→ **Task**: Every line in the data below that has the word "Meetingroom" should be returned.

→ **Records shown**:
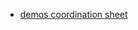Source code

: - [demos coordination sheet](https://docs.google.com/spreadsheets/d/1OrjoFj2K9ArqnirnM42WnwPg4_GNakFxrGe2ZomEnPs)
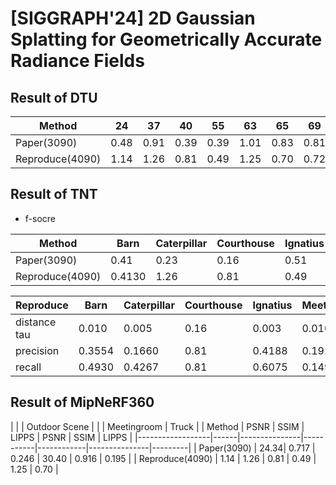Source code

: # [SIGGRAPH'24] 2D Gaussian Splatting for Geometrically Accurate Radiance Fields


## Result of DTU

| Method              | 24   | 37   | 40   | 55   | 63   | 65   | 69   | 83   | 97   | 105  | 106  | 110  | 114  | 118  | 122  | Mean | Time(min)   |
|---------------------|------|------|------|------|------|------|------|------|------|------|------|------|------|------|------|------|-------------|
| Paper(3090)         | 0.48 | 0.91 | 0.39 | 0.39 | 1.01 | 0.83 | 0.81 | 1.36 | 1.27 | 0.76 | 0.70 | 1.40 | 0.40 | 0.76 | 0.52 | 0.80 | 10.9        |
| Reproduce(4090)     | 1.14 | 1.26 | 0.81 | 0.49 | 1.25 | 0.70 | 0.72 | 1.29 | 1.18 | 0.70 | 0.66 | 1.08 | 0.42 | 0.61 | 0.55 | 0.86 | -           |

## Result of TNT

- f-socre

| Method           | Barn   | Caterpillar   | Courthouse| Ignatius   | Meetingroom   | Truck   | Mean   | Time(min)   | 
|------------------|--------|---------------|-----------|------------|---------------|---------|--------|-------------|
| Paper(3090)      | 0.41   | 0.23          | 0.16      | 0.51       | 0.17          | 0.45    | 0.32   | 15.5        |
| Reproduce(4090)  | 0.4130 | 1.26          | 0.81      | 0.49       | 1.25          | 0.70    | 0.72   | -| 


| Reproduce        | Barn   | Caterpillar   | Courthouse| Ignatius   | Meetingroom   | Truck   | Mean   |
|------------------|--------|---------------|-----------|------------|---------------|---------|--------|
| distance tau     | 0.010  | 0.005         | 0.16      | 0.003      | 0.010         | 0.005   | 0.32   |
| precision        | 0.3554 | 0.1660        | 0.81      | 0.4188     | 0.1922        | 0.3453  | 0.72   |
| recall           | 0.4930 | 0.4267        | 0.81      | 0.6075     | 0.1499        | 0.4195  | 0.72   |

## Result of MipNeRF360

|                  |      | Outdoor Scene |           |            | Meetingroom   | Truck   | 
| Method           | PSNR | SSIM          | LIPPS     | PSNR       | SSIM          | LIPPS   | 
|------------------|------|---------------|-----------|------------|---------------|---------|
| Paper(3090)      | 24.34| 0.717         | 0.246     | 30.40      | 0.916         | 0.195   | 
| Reproduce(4090)  | 1.14 | 1.26          | 0.81      | 0.49       | 1.25          | 0.70    | 

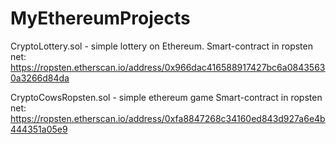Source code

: # MyEthereumProjects
CryptoLottery.sol - simple lottery on Ethereum. 
   Smart-contract in ropsten net: https://ropsten.etherscan.io/address/0x966dac416588917427bc6a08435630a3266d84da
 
 CryptoCowsRopsten.sol - simple ethereum game
   Smart-contract in ropsten net: https://ropsten.etherscan.io/address/0xfa8847268c34160ed843d927a6e4b444351a05e9
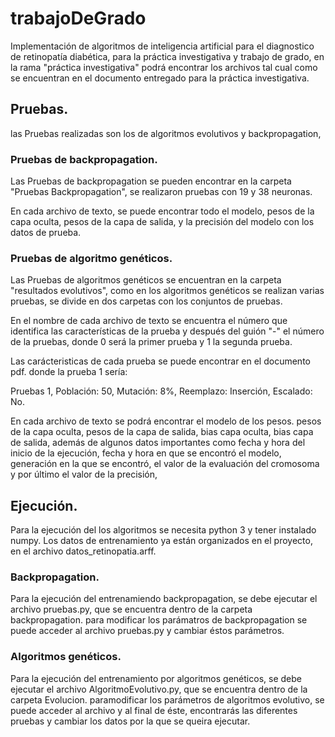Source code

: # trabajoDeGrado
Implementación de algoritmos de inteligencia artificial para el diagnostico de retinopatía diabética, para la práctica investigativa y trabajo de grado, en la rama "práctica investigativa" podrá encontrar los archivos tal cual como se encuentran en el documento entregado para la práctica investigativa.

## Pruebas. 
las Pruebas realizadas son los de algoritmos evolutivos y backpropagation,

### Pruebas de backpropagation.
Las Pruebas de backpropagation se pueden encontrar en la carpeta "Pruebas Backpropagation", se realizaron pruebas con 19 y 38 neuronas.

En cada archivo de texto, se puede encontrar todo el modelo, pesos de la capa oculta, pesos de la capa de salida, y la precisión del modelo con los datos de prueba.

### Pruebas de algoritmo genéticos.
Las Pruebas de algoritmos genéticos se encuentran en la carpeta "resultados evolutivos", como en los algoritmos genéticos se realizan varias pruebas, se divide en dos carpetas con los conjuntos de pruebas.

En el nombre de cada archivo de texto se encuentra el número que identifica las características de la prueba y después del guión "-" el número de la pruebas, donde 0 será la primer prueba y 1 la segunda prueba.

Las carácteristicas de cada prueba se puede encontrar en el documento pdf. donde la prueba 1 sería:

Pruebas 1, Población: 50, Mutación: 8%, Reemplazo: Inserción, Escalado: No.

En cada archivo de texto se podrá encontrar el modelo de los pesos. pesos de la capa oculta, pesos de la capa de salida, bias capa oculta, bias capa de salida, además de algunos datos importantes como fecha y hora del inicio de la ejecución, fecha y hora en que se encontró el modelo, generación en la que se encontró, el valor de la evaluación del cromosoma y por último el valor de la precisión,

## Ejecución.
Para la ejecución del los algoritmos se necesita python 3 y tener instalado numpy.
Los datos de entrenamiento ya están organizados en el proyecto, en el archivo datos_retinopatia.arff.

### Backpropagation.
Para la ejecución del entrenamiendo backpropagation, se debe ejecutar el archivo pruebas.py, que se encuentra dentro de la carpeta backpropagation. para modificar los parámatros de backpropagation se puede acceder al archivo pruebas.py y cambiar éstos parámetros.

### Algoritmos genéticos.
Para la ejecución del entrenamiento por algoritmos genéticos, se debe ejecutar el archivo AlgoritmoEvolutivo.py, que se encuentra dentro de la carpeta Evolucion. paramodificar los parámetros de algoritmos evolutivo, se puede acceder al archivo y al final de éste, encontrarás las diferentes pruebas y cambiar los datos por la que se queira ejecutar.

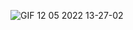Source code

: ![GIF 12 05 2022 13-27-02](https://user-images.githubusercontent.com/65919257/168050565-dc6b2e95-1309-4a36-88f0-e9e3d05016b2.gif)
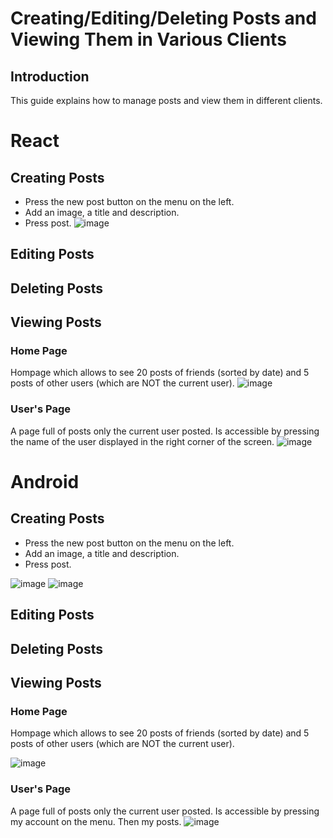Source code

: # Creating/Editing/Deleting Posts and Viewing Them in Various Clients

## Introduction
This guide explains how to manage posts and view them in different clients.

# React

## Creating Posts
- Press the new post button on the menu on the left.
- Add an image, a title and description.
- Press post.
![image](https://github.com/ilanitb16/facebook-ex2/assets/97344492/73b70179-23e8-4974-b4c2-545c907d26cd)

## Editing Posts

## Deleting Posts

## Viewing Posts

 ### Home Page
 Hompage which allows to see 20 posts of friends (sorted by date) and 5 posts of other users (which are NOT the current user).
![image](https://github.com/ilanitb16/facebook-ex2/assets/97344492/e93b4103-2468-4266-99db-5f7833599613)

### User's Page
A page full of posts only the current user posted. Is accessible by pressing the name of the user displayed in the right corner of the screen.
![image](https://github.com/ilanitb16/facebook-ex2/assets/97344492/0c1de117-e3d8-44f8-809c-016a9ba35d88)



# Android

## Creating Posts
- Press the new post button on the menu on the left.
- Add an image, a title and description.
- Press post.

![image](https://github.com/ilanitb16/Android-App/assets/97344492/318efa80-e866-437f-a385-1b6db4ba3dac)
![image](https://github.com/ilanitb16/Android-App/assets/97344492/56aa6a93-87f1-4190-a4ef-5f68bb231bf9)

## Editing Posts

## Deleting Posts

## Viewing Posts

 ### Home Page
 Hompage which allows to see 20 posts of friends (sorted by date) and 5 posts of other users (which are NOT the current user).

![image](https://github.com/ilanitb16/Android-App/assets/97344492/3e859a74-bebe-42a5-b8e2-a17fa0c5c1e3)

### User's Page
A page full of posts only the current user posted. Is accessible by pressing my account on the menu. Then my posts.
![image](https://github.com/ilanitb16/Android-App/assets/97344492/3c3f18ef-b273-47cf-b8d1-69f417389962)



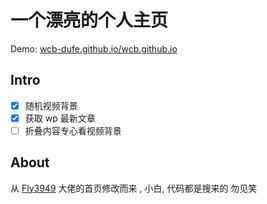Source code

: # 一个漂亮的个人主页

Demo: [wcb-dufe.github.io/wcb.github.io](https://wcb-dufe.github.io/wcb.github.io/) 



## Intro

 - [x] 随机视频背景
 - [x] 获取 wp 最新文章
 - [ ] 折叠内容专心看视频背景

## About

从 [Fly3949](https://fly.moe/) 大佬的首页修改而来 , 小白, 代码都是搜来的 勿见笑
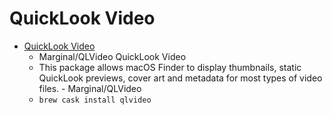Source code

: # QuickLook Video
- [QuickLook Video](https://github.com/Marginal/QLVideo)
  -  Marginal/QLVideo QuickLook Video
  - This package allows macOS Finder to display thumbnails, static QuickLook previews, cover art and metadata for most types of video files. - Marginal/QLVideo
  - `brew cask install qlvideo`
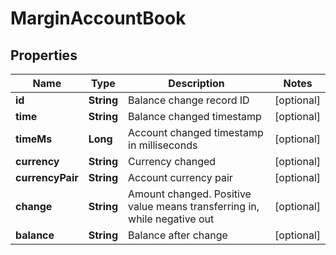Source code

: 
# MarginAccountBook

## Properties

Name | Type | Description | Notes
------------ | ------------- | ------------- | -------------
**id** | **String** | Balance change record ID |  [optional]
**time** | **String** | Balance changed timestamp |  [optional]
**timeMs** | **Long** | Account changed timestamp in milliseconds |  [optional]
**currency** | **String** | Currency changed |  [optional]
**currencyPair** | **String** | Account currency pair |  [optional]
**change** | **String** | Amount changed. Positive value means transferring in, while negative out |  [optional]
**balance** | **String** | Balance after change |  [optional]


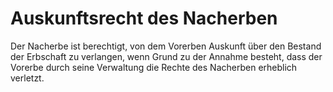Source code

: # Auskunftsrecht des Nacherben

Der Nacherbe ist berechtigt, von dem Vorerben Auskunft über den Bestand der Erbschaft zu verlangen, wenn Grund zu der Annahme besteht, dass der Vorerbe durch seine Verwaltung die Rechte des Nacherben erheblich verletzt.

→ **Response area**:
| Method           | Barn   | Caterpillar   | Courthouse| Ignatius   | Meetingroom   | Truck   | Mean   | Time(min)   | 
| Reproduce        | Barn   | Caterpillar   | Courthouse| Ignatius   | Meetingroom   | Truck   | Mean   |
|                  |      | Outdoor Scene |           |            | Meetingroom   | Truck   | 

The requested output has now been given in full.